The brooch is understood to be typically related to female burials and also female jewelry of the Viking period. The surrounding fragments of textiles attached to these brooches, scattered around various graves across Sweden, also give an understanding of what the typical womenswear of the Viking age may have been in the 9th and 10th centuries.

=== Dirham coins ===
Dirham coins have been located all around Scandinavian countries and suggest strong trade relations existed between the medieval Middle East and Northern Europe. A dirham coin was found in the excavation of grave sites in Birka, with Arabic writing and an absence of imagery that would date the coin sometime after the 7th century. Other writing on the coin indicates the location of the mint as well as the names of a caliph and an Amir, which place the coin's origins in al-Shah, modern day Tashkent in Uzbekistan. The coin's inscription in Arabic translates into English:There is no deity but Allah alone he has no equal For God Muhammad is the messenger of God.

== Birka burial sites ==

Over 3,000 grave sites are located in Birka, including both cremations and inhumations in coffins or chamber graves. Skeletal analysis and the presence of gender-specific jewelry and objects in graves has shown that the majority of the deceased are female. Scholar Nancy L. Wicker suggests that the disproportionate number of female graves is due to the fact that female grave goods are easily identifiable, but male graves without objects are difficult to identify.

Many graves contain objects such as coins, glass, and textiles that originated in foreign countries as far as the Middle East and Eastern Asia. According to Nancy L. Wicker, these objects were either imported to Birka as luxury trade goods, or they belonged to foreign individuals who were buried at Birka.

Grave Bj 463 contained the skeleton of a girl from the mid-10th century.
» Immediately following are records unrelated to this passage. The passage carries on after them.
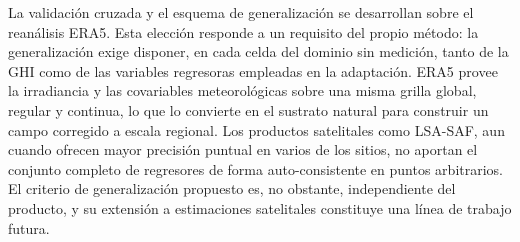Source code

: La validación cruzada y el esquema de generalización se desarrollan sobre el reanálisis ERA5. Esta elección responde a un requisito del propio método: la generalización exige disponer, en cada celda del dominio sin medición, tanto de la GHI como de las variables regresoras empleadas en la adaptación. ERA5 provee la irradiancia y las covariables meteorológicas sobre una misma grilla global, regular y continua, lo que lo convierte en el sustrato natural para construir un campo corregido a escala regional. Los productos satelitales como LSA-SAF, aun cuando ofrecen mayor precisión puntual en varios de los sitios, no aportan el conjunto completo de regresores de forma auto-consistente en puntos arbitrarios. El criterio de generalización propuesto es, no obstante, independiente del producto, y su extensión a estimaciones satelitales constituye una línea de trabajo futura.
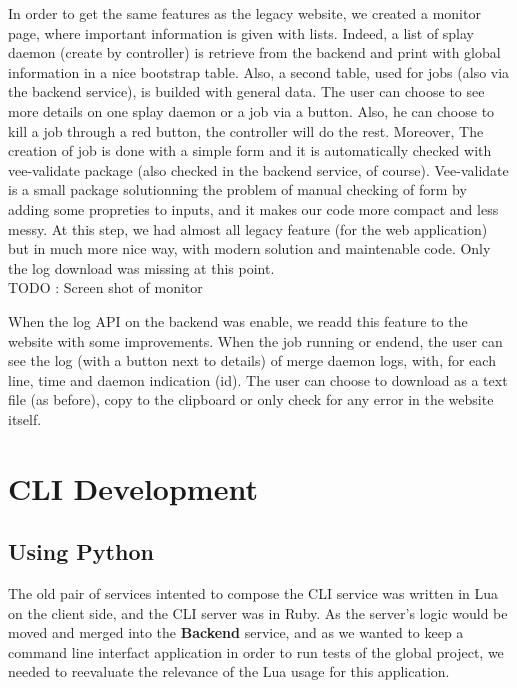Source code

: \documentclass{eplmastersthesis}
\begin{document}
        In order to get the same features as the legacy website, we created a
        monitor page, where important information is given with lists. Indeed,
        a list of splay daemon (create by controller) is retrieve from the
        backend and print with global information in a nice bootstrap table.
        Also, a second table, used for jobs (also via the backend service), is
        builded with general data. The user can choose to see more details on
        one splay daemon or a job via a button. Also, he can choose to kill a
        job through a red button, the controller will do the rest. Moreover, The creation of job is done
        with a simple form and it is automatically checked with vee-validate
        package \cite{VeeValidate} (also checked in the backend service, of
        course). Vee-validate is a small package solutionning the problem of
        manual checking of form by adding some propreties to inputs, and it
        makes our code more compact and less messy. At this step, we had
        almost all legacy feature (for the web application) but in much more
        nice way, with modern solution and maintenable code. Only the log
        download was missing at this point. \\
        {\color{red} TODO : Screen shot of monitor}

        When the log API on the backend was enable, we readd this feature to the website with some
        improvements. When the job running or endend, the user can see the log (with a button next to details)
        of merge daemon logs, with, for each line, time and daemon indication (id). The user can choose to
        download as a text file (as before), copy to the clipboard or only check for any error in
        the website itself. 

    \section{CLI Development}

      \subsection{Using Python}

        The old pair of services intented to compose the CLI service was
        written in Lua on the client side, and the CLI server was in Ruby. As
        the server's logic would be moved and merged into the \textbf{Backend}
        service, and as we wanted to keep a command line interfact application
        in order to run tests of the global project, we needed to reevaluate
        the relevance of the Lua usage for this application.\\
\end{document}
She was buried in a coffin with grave goods associated with high-status women, including a round brooch, glass beads, and a needle case. By the condition of her teeth, she was 5–6 years old at the time of her death, and further analysis determined that her diet was similar to that of male warriors instead of a typical child's diet. Scholar Marianne Hem Eriksen maintains that this girl is an unusual case of a high-status child burial, as children were seldom buried with identifiable grave goods.